DE ORILLA A ORILLA

¿LA MUERTE LLEGA PUNTUAL?

Por Jorge Rodríguez Hidalgo

            Cabe la iglesia donde se había de celebrar el funeral por el padre de un amigo, los hijos del difunto recibían las condolencias de cuantos allí nos congregamos. Como es habitual en tales ocasiones, las conversaciones se sujetaban al patrón que es de rigor: cómo fue el deceso, en compañía de quién, qué emociones había suscitado, y así una batería de preguntas que, no por conocidas, no dejan de ser nuevas en cada ocasión. Mi amigo, un hombre noble y de natural apacible, es un reconocido científico y, para mí, el mejor poeta en catalán de la actualidad. Aunando sus dos grandes pasiones/oficios, la ciencia y la poesía, a su talante religioso, respondió a mis inquisiciones con la bonhomía que le caracteriza, pero sin dejar de ahondar no en el dolor por la pérdida del padre (apenas le faltaban dos semanas para cumplir cien años), dolor cierto, sin duda, sino en algo que su obra busca entender: el misterio de la muerte; más aún, el punto de enlace entre ésta y la vida. Así, al menos, tomé yo el sentido de nuestra corta interlocución. Tras revelar que el padre había muerto en su propia casa, resaltó las últimas palabras del progenitor, quien, después de preguntar por la hora y responderle el hijo que “las nueve”, el hombre dio un repullo antes de exclamar: “¡Sí que tarda!” Poco después, dejaba de alentar. Queriendo entender que se refería a la muerte, se instaló entre nosotros un interrogante que, aunque ha ocupado a la ciencia, a la poesía y a la fe, sigue siendo un arcano para todos. ¿Existe una conciencia del límite entre la vida y lo que después de ella acaece, si es que algo llega?

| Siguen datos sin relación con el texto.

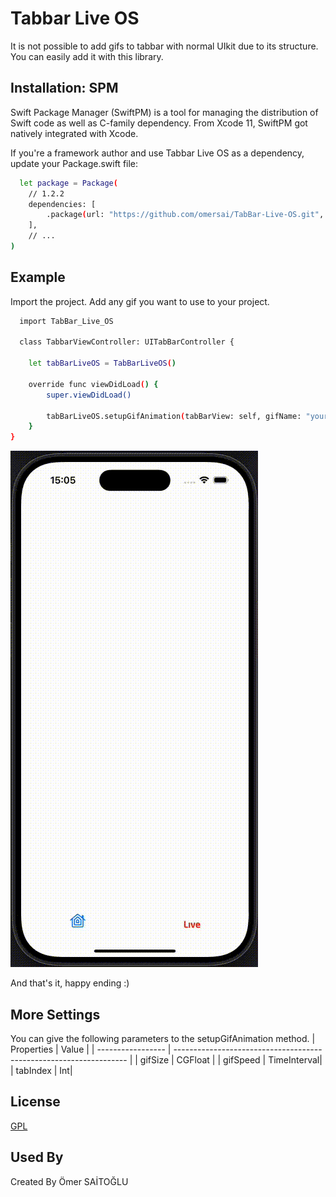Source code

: 
# Tabbar Live OS

It is not possible to add gifs to tabbar with normal UIkit due to its structure. You can easily add it with this library.

## Installation: SPM

 Swift Package Manager (SwiftPM) is a tool for managing the distribution of Swift code as well as C-family dependency. From Xcode 11, SwiftPM got natively integrated with Xcode.

 If you're a framework author and use Tabbar Live OS as a dependency, update your Package.swift file:

```bash
  let package = Package(
    // 1.2.2 
    dependencies: [
        .package(url: "https://github.com/omersai/TabBar-Live-OS.git", from: "1.2.2")
    ],
    // ...
)
```


## Example

Import the project.
Add any gif you want to use to your project.

```bash
  import TabBar_Live_OS

  class TabbarViewController: UITabBarController {
    
    let tabBarLiveOS = TabBarLiveOS()
 
    override func viewDidLoad() {
        super.viewDidLoad()
        
        tabBarLiveOS.setupGifAnimation(tabBarView: self, gifName: "yourGifName", tabIndex: 1)
    }
}
```
![App Screenshot](https://github.com/omersai/TabBar-Live-OS/blob/main/Screen.gif?raw=true)

And that's it, happy ending :)


## More Settings

You can give the following parameters to the setupGifAnimation method.
| Properties             | Value                                                                |
| ----------------- | ------------------------------------------------------------------ |
| gifSize | CGFloat |
| gifSpeed | TimeInterval|
| tabIndex | Int|




## License

[GPL](https://www.gnu.org/licenses/)


## Used By

Created By Ömer SAİTOĞLU

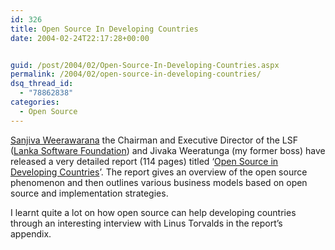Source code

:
 ```yaml
---
id: 326
title: Open Source In Developing Countries
date: 2004-02-24T22:17:28+00:00


guid: /post/2004/02/Open-Source-In-Developing-Countries.aspx
permalink: /2004/02/open-source-in-developing-countries/
dsq_thread_id:
  - "78862838"
categories:
  - Open Source
---
```

<body xmlns="http://www.w3.org/1999/xhtml">
    <div class="Section1">
        <p class="MsoNormal">
            <a href="http://radio.weblogs.com/0111930">Sanjiva Weerawarana</a> the Chairman and
            Executive Director of the LSF (<a href="http://www.opensource.lk/">Lanka Software
            Foundation</a>) and Jivaka Weeratunga (my former boss) have released a very detailed
            report (114 pages) titled &lsquo;<a href="http://www.sida.se/content/1/c6/02/39/55/SIDA3460en_Open%20SourceWEB.pdf">Open
            Source in Developing Countries</a>&rsquo;. The report gives an overview of the open
            source phenomenon and then outlines various business models based on open source and
            implementation strategies.
        </p>
        <p class="MsoNormal">
            I learnt quite a lot on how open source can help developing countries through an interesting
            interview with Linus Torvalds in the report&rsquo;s appendix.
        </p>
    </div>
</body>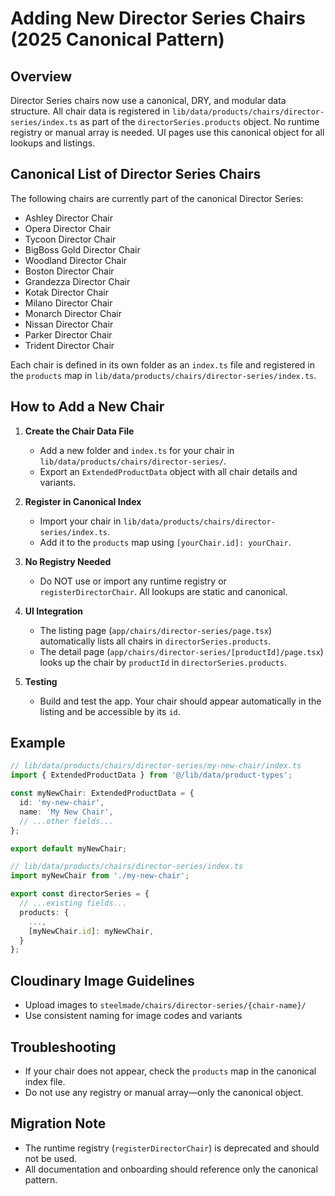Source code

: # Adding New Director Series Chairs (2025 Canonical Pattern)

## Overview

Director Series chairs now use a canonical, DRY, and modular data structure. All chair data is registered in `lib/data/products/chairs/director-series/index.ts` as part of the `directorSeries.products` object. No runtime registry or manual array is needed. UI pages use this canonical object for all lookups and listings.

## Canonical List of Director Series Chairs

The following chairs are currently part of the canonical Director Series:

- Ashley Director Chair
- Opera Director Chair
- Tycoon Director Chair
- BigBoss Gold Director Chair
- Woodland Director Chair
- Boston Director Chair
- Grandezza Director Chair
- Kotak Director Chair
- Milano Director Chair
- Monarch Director Chair
- Nissan Director Chair
- Parker Director Chair
- Trident Director Chair

Each chair is defined in its own folder as an `index.ts` file and registered in the `products` map in `lib/data/products/chairs/director-series/index.ts`.

## How to Add a New Chair

1. **Create the Chair Data File**
   - Add a new folder and `index.ts` for your chair in `lib/data/products/chairs/director-series/`.
   - Export an `ExtendedProductData` object with all chair details and variants.

2. **Register in Canonical Index**
   - Import your chair in `lib/data/products/chairs/director-series/index.ts`.
   - Add it to the `products` map using `[yourChair.id]: yourChair`.

3. **No Registry Needed**
   - Do NOT use or import any runtime registry or `registerDirectorChair`. All lookups are static and canonical.

4. **UI Integration**
   - The listing page (`app/chairs/director-series/page.tsx`) automatically lists all chairs in `directorSeries.products`.
   - The detail page (`app/chairs/director-series/[productId]/page.tsx`) looks up the chair by `productId` in `directorSeries.products`.

5. **Testing**
   - Build and test the app. Your chair should appear automatically in the listing and be accessible by its `id`.

## Example

```typescript
// lib/data/products/chairs/director-series/my-new-chair/index.ts
import { ExtendedProductData } from '@/lib/data/product-types';

const myNewChair: ExtendedProductData = {
  id: 'my-new-chair',
  name: 'My New Chair',
  // ...other fields...
};

export default myNewChair;
```

```typescript
// lib/data/products/chairs/director-series/index.ts
import myNewChair from './my-new-chair';

export const directorSeries = {
  // ...existing fields...
  products: {
    ...,
    [myNewChair.id]: myNewChair,
  }
};
```

## Cloudinary Image Guidelines
- Upload images to `steelmade/chairs/director-series/{chair-name}/`
- Use consistent naming for image codes and variants

## Troubleshooting
- If your chair does not appear, check the `products` map in the canonical index file.
- Do not use any registry or manual array—only the canonical object.

## Migration Note
- The runtime registry (`registerDirectorChair`) is deprecated and should not be used.
- All documentation and onboarding should reference only the canonical pattern.
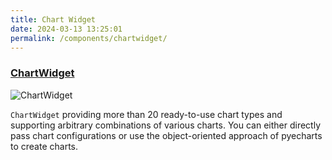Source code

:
 ```yaml
---
title: Chart Widget
date: 2024-03-13 13:25:01
permalink: /components/chartwidget/
---
```


### [ChartWidget](https://qfluentwidgets.com/price)

![ChartWidget](/img/components/chart/Bar.png)

`ChartWidget` providing more than 20 ready-to-use chart types and supporting arbitrary combinations of various charts. You can either directly pass chart configurations or use the object-oriented approach of pyecharts to create charts.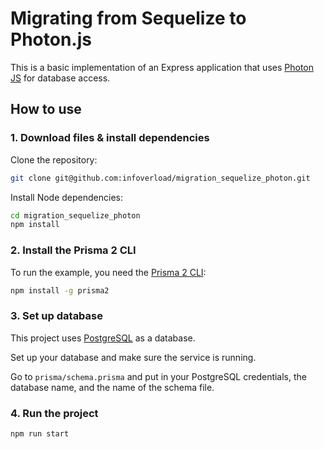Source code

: # Migrating from Sequelize to Photon.js

This is a basic implementation of an Express application that uses [Photon JS](https://photonjs.prisma.io) for database access.

## How to use

### 1. Download files & install dependencies

Clone the repository:

```sh
git clone git@github.com:infoverload/migration_sequelize_photon.git
```

Install Node dependencies:

```sh
cd migration_sequelize_photon
npm install
```

### 2. Install the Prisma 2 CLI

To run the example, you need the [Prisma 2 CLI](https://github.com/prisma/prisma2/blob/master/docs/prisma-2-cli.md):

```sh
npm install -g prisma2
```

### 3. Set up database

This project uses [PostgreSQL](https://www.postgresql.org) as a database.

Set up your database and make sure the service is running.

Go to `prisma/schema.prisma` and put in your PostgreSQL credentials, the database name, and the name of the schema file.


### 4. Run the project

```sh
npm run start
```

            Recordé al instante lo pasado con mi madre en las vísperas de su adiós definitivo. Ocupaba una de las muchas camas dispuestas en un largo pasillo de las urgencias de un hospital, colapsado en aquel tiempo por una epidemia de gripe que afectaba especialmente a personas de la tercera edad. Los ancianos parecían esperar un turno: ¿el de la sanación improbable, el de la muerte próxima? Mi madre, como el resto de los pacientes, apenas se movía entre las sábanas. Acompañantes y personal sanitario deambulaban a su alrededor como si estuvieran en una plaza de abastos. Las voces ignoraban a los enfermos; las miradas ignoraban a los enfermos; todo el mundo ignoraba a los enfermos. Los enfermos también ignoraban la vida caliente que los rodeaba, seguramente sabedores de su inmediato destino. De vez en cuando, una auxiliar de enfermería -raramente, una enfermera, y casi nunca un médico- se acercaba a las silenciosas camas y, con curiosidad rutinaria, hacía ver que el paciente estaba bajo control. Cuando una de estas trabajadoras me informó de la posibilidad de trasladar a mi madre a una instalación próxima al hospital donde iban a parar los enfermos terminales, ésta, sin mover un ápice de su cuerpo, dijo en tres ocasiones: “el hombre viene, el hombre viene, el hombre viene”. Fueron sus últimas palabras. Pese a inquirirle de quién hablaba, no volvió a abrir la boca. Hacía solo cuatro meses que el mayor de sus yernos había fallecido. Durante años, ambos bromearon acerca de quién moriría antes. Puesto que fue el más joven quien primero nos dejó, ¿sería él el hombre cuya presencia veía o presentía? Nunca lo sabré. Sólo sé que llegó la muerte en su busca, y se me antojó que demasiado pronto. ¿O tal vez llegó a la hora justa, puntual, porque los deseos se habían acabado?